Task goal.
Give the listing below again exactly, but without any of its pictures.

Data section.
=== Begin Enclosure ===

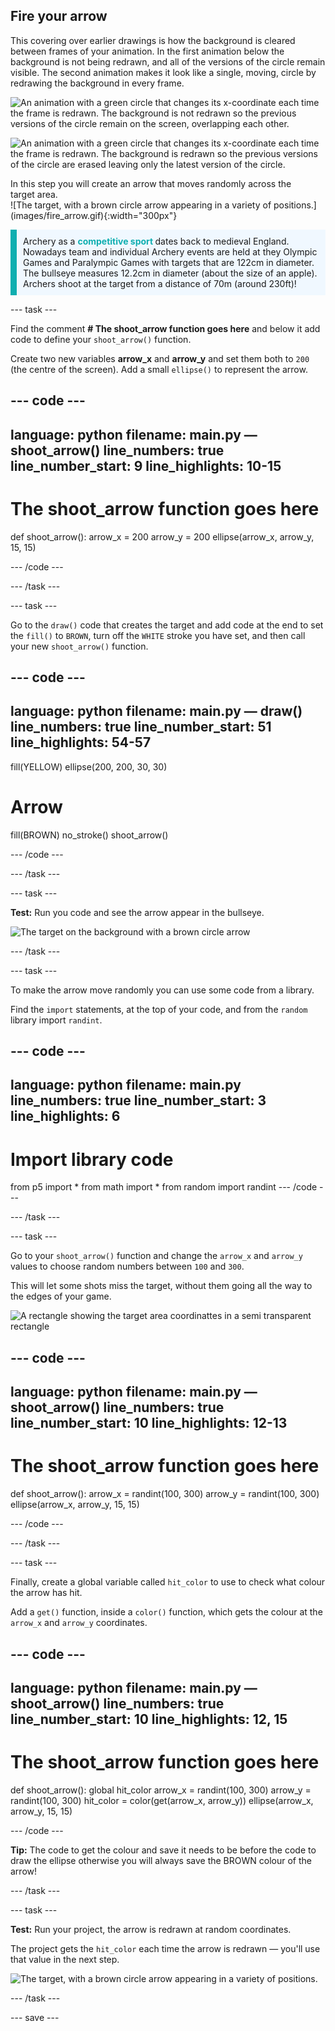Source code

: ## Fire your arrow

This covering over earlier drawings is how the background is cleared between frames of your animation. In the first animation below the background is not being redrawn, and all of the versions of the circle remain visible. The second animation makes it look like a single, moving, circle by redrawing the background in every frame.

![An animation with a green circle that changes its x-coordinate each time the frame is redrawn. The background is not redrawn so the previous versions of the circle remain on the screen, overlapping each other.](images/animation_no_bg_erase.gif)

![An animation with a green circle that changes its x-coordinate each time the frame is redrawn. The background is redrawn so the previous versions of the circle are erased leaving only the latest version of the circle.](images/animation_bg_erase.gif)

<div style="display: flex; flex-wrap: wrap">
<div style="flex-basis: 200px; flex-grow: 1; margin-right: 15px;">
In this step you will create an arrow that moves randomly across the target area.
</div>
<div>
![The target, with a brown circle arrow appearing in a variety of positions.](images/fire_arrow.gif){:width="300px"}
</div>
</div>

<p style="border-left: solid; border-width:10px; border-color: #0faeb0; background-color: aliceblue; padding: 10px;">
Archery as a  <span style="color: #0faeb0; font-weight: bold;"> competitive sport </span> dates back to medieval England. Nowadays team and individual Archery events are held at they Olympic Games and Paralympic Games with targets that are 122cm in diameter. The bullseye measures 12.2cm in diameter (about the size of an apple). Archers shoot at the target from a distance of 70m (around 230ft)! </p>

--- task ---

Find the comment **# The shoot_arrow function goes here** and below it add code to define your `shoot_arrow()` function. 

Create two new variables **arrow_x** and **arrow_y** and set them both to `200` (the centre of the screen). Add a small `ellipse()` to represent the arrow.

--- code ---
---
language: python
filename: main.py — shoot_arrow()
line_numbers: true
line_number_start: 9
line_highlights: 10-15
---
# The shoot_arrow function goes here
def shoot_arrow():
  arrow_x = 200
  arrow_y = 200
  ellipse(arrow_x, arrow_y, 15, 15)

--- /code ---

--- /task ---

--- task ---

Go to the `draw()` code that creates the target and add code at the end to set the `fill()` to `BROWN`, turn off the `WHITE` stroke you have set, and then call your new `shoot_arrow()` function. 

--- code ---
---
language: python
filename: main.py — draw()
line_numbers: true
line_number_start: 51
line_highlights: 54-57
---
  fill(YELLOW)
  ellipse(200, 200, 30, 30)
  
  # Arrow
  fill(BROWN)
  no_stroke()
  shoot_arrow()

--- /code ---

--- /task ---

--- task ---

**Test:** Run you code and see the arrow appear in the bullseye.

![The target on the background with a brown circle arrow](images/arrow-middle.png)

--- /task ---

--- task ---

To make the arrow move randomly you can use some code from a library. 

Find the `import` statements, at the top of your code, and from the `random` library import `randint`. 

--- code ---
---
language: python
filename: main.py
line_numbers: true
line_number_start: 3
line_highlights: 6
---
# Import library code
from p5 import *
from math import *
from random import randint
--- /code ---

--- /task ---

--- task ---

Go to your `shoot_arrow()` function and change the `arrow_x` and `arrow_y` values to choose random numbers between `100` and `300`. 

This will let some shots miss the target, without them going all the way to the edges of your game.

![A rectangle showing the target area coordinattes in a semi transparent rectangle](images/target_area.png)

--- code ---
---
language: python
filename: main.py — shoot_arrow()
line_numbers: true
line_number_start: 10
line_highlights: 12-13
---
# The shoot_arrow function goes here
def shoot_arrow():
  arrow_x = randint(100, 300)
  arrow_y = randint(100, 300)
  ellipse(arrow_x, arrow_y, 15, 15)


--- /code ---

--- /task ---

--- task ---

Finally, create a global variable called `hit_color` to use to check what colour the arrow has hit. 

Add a `get()` function, inside a `color()` function, which gets the colour at the `arrow_x` and `arrow_y` coordinates. 

--- code ---
---
language: python
filename: main.py — shoot_arrow() 
line_numbers: true
line_number_start: 10
line_highlights: 12, 15
---
# The shoot_arrow function goes here
def shoot_arrow():
  global hit_color
  arrow_x = randint(100, 300)
  arrow_y = randint(100, 300)
  hit_color = color(get(arrow_x, arrow_y))
  ellipse(arrow_x, arrow_y, 15, 15)

--- /code ---

**Tip:** The code to get the colour and save it needs to be before the code to draw the ellipse otherwise you will always save the BROWN colour of the arrow! 

--- /task ---

--- task ---

**Test:** Run your project, the arrow is redrawn at random coordinates. 

The project gets the `hit_color` each time the arrow is redrawn — you'll use that value in the next step.

![The target, with a brown circle arrow appearing in a variety of positions.](images/fire_arrow.gif)

--- /task ---

--- save ---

=== End Enclosure ===

Task answer.
Source code

: ## Fire your arrow

This covering over earlier drawings is how the background is cleared between frames of your animation. In the first animation below the background is not being redrawn, and all of the versions of the circle remain visible. The second animation makes it look like a single, moving, circle by redrawing the background in every frame.

![An animation with a green circle that changes its x-coordinate each time the frame is redrawn. The background is not redrawn so the previous versions of the circle remain on the screen, overlapping each other.](images/animation_no_bg_erase.gif)

![An animation with a green circle that changes its x-coordinate each time the frame is redrawn. The background is redrawn so the previous versions of the circle are erased leaving only the latest version of the circle.](images/animation_bg_erase.gif)

<div style="display: flex; flex-wrap: wrap">
<div style="flex-basis: 200px; flex-grow: 1; margin-right: 15px;">
In this step you will create an arrow that moves randomly across the target area.
</div>
<div>
![The target, with a brown circle arrow appearing in a variety of positions.](images/fire_arrow.gif){:width="300px"}
</div>
</div>

<p style="border-left: solid; border-width:10px; border-color: #0faeb0; background-color: aliceblue; padding: 10px;">
Archery as a  <span style="color: #0faeb0; font-weight: bold;"> competitive sport </span> dates back to medieval England. Nowadays team and individual Archery events are held at they Olympic Games and Paralympic Games with targets that are 122cm in diameter. The bullseye measures 12.2cm in diameter (about the size of an apple). Archers shoot at the target from a distance of 70m (around 230ft)! </p>

--- task ---

Find the comment **# The shoot_arrow function goes here** and below it add code to define your `shoot_arrow()` function. 

Create two new variables **arrow_x** and **arrow_y** and set them both to `200` (the centre of the screen). Add a small `ellipse()` to represent the arrow.

--- code ---
---
language: python
filename: main.py — shoot_arrow()
line_numbers: true
line_number_start: 9
line_highlights: 10-15
---
# The shoot_arrow function goes here
def shoot_arrow():
  arrow_x = 200
  arrow_y = 200
  ellipse(arrow_x, arrow_y, 15, 15)

--- /code ---

--- /task ---

--- task ---

Go to the `draw()` code that creates the target and add code at the end to set the `fill()` to `BROWN`, turn off the `WHITE` stroke you have set, and then call your new `shoot_arrow()` function. 

--- code ---
---
language: python
filename: main.py — draw()
line_numbers: true
line_number_start: 51
line_highlights: 54-57
---
  fill(YELLOW)
  ellipse(200, 200, 30, 30)
  
  # Arrow
  fill(BROWN)
  no_stroke()
  shoot_arrow()

--- /code ---

--- /task ---

--- task ---

**Test:** Run you code and see the arrow appear in the bullseye.

![The target on the background with a brown circle arrow](images/arrow-middle.png)

--- /task ---

--- task ---

To make the arrow move randomly you can use some code from a library. 

Find the `import` statements, at the top of your code, and from the `random` library import `randint`. 

--- code ---
---
language: python
filename: main.py
line_numbers: true
line_number_start: 3
line_highlights: 6
---
# Import library code
from p5 import *
from math import *
from random import randint
--- /code ---

--- /task ---

--- task ---

Go to your `shoot_arrow()` function and change the `arrow_x` and `arrow_y` values to choose random numbers between `100` and `300`. 

This will let some shots miss the target, without them going all the way to the edges of your game.

![A rectangle showing the target area coordinattes in a semi transparent rectangle](images/target_area.png)

--- code ---
---
language: python
filename: main.py — shoot_arrow()
line_numbers: true
line_number_start: 10
line_highlights: 12-13
---
# The shoot_arrow function goes here
def shoot_arrow():
  arrow_x = randint(100, 300)
  arrow_y = randint(100, 300)
  ellipse(arrow_x, arrow_y, 15, 15)


--- /code ---

--- /task ---

--- task ---

Finally, create a global variable called `hit_color` to use to check what colour the arrow has hit. 

Add a `get()` function, inside a `color()` function, which gets the colour at the `arrow_x` and `arrow_y` coordinates. 

--- code ---
---
language: python
filename: main.py — shoot_arrow() 
line_numbers: true
line_number_start: 10
line_highlights: 12, 15
---
# The shoot_arrow function goes here
def shoot_arrow():
  global hit_color
  arrow_x = randint(100, 300)
  arrow_y = randint(100, 300)
  hit_color = color(get(arrow_x, arrow_y))
  ellipse(arrow_x, arrow_y, 15, 15)

--- /code ---

**Tip:** The code to get the colour and save it needs to be before the code to draw the ellipse otherwise you will always save the BROWN colour of the arrow! 

--- /task ---

--- task ---

**Test:** Run your project, the arrow is redrawn at random coordinates. 

The project gets the `hit_color` each time the arrow is redrawn — you'll use that value in the next step.

![The target, with a brown circle arrow appearing in a variety of positions.](images/fire_arrow.gif)

--- /task ---

--- save ---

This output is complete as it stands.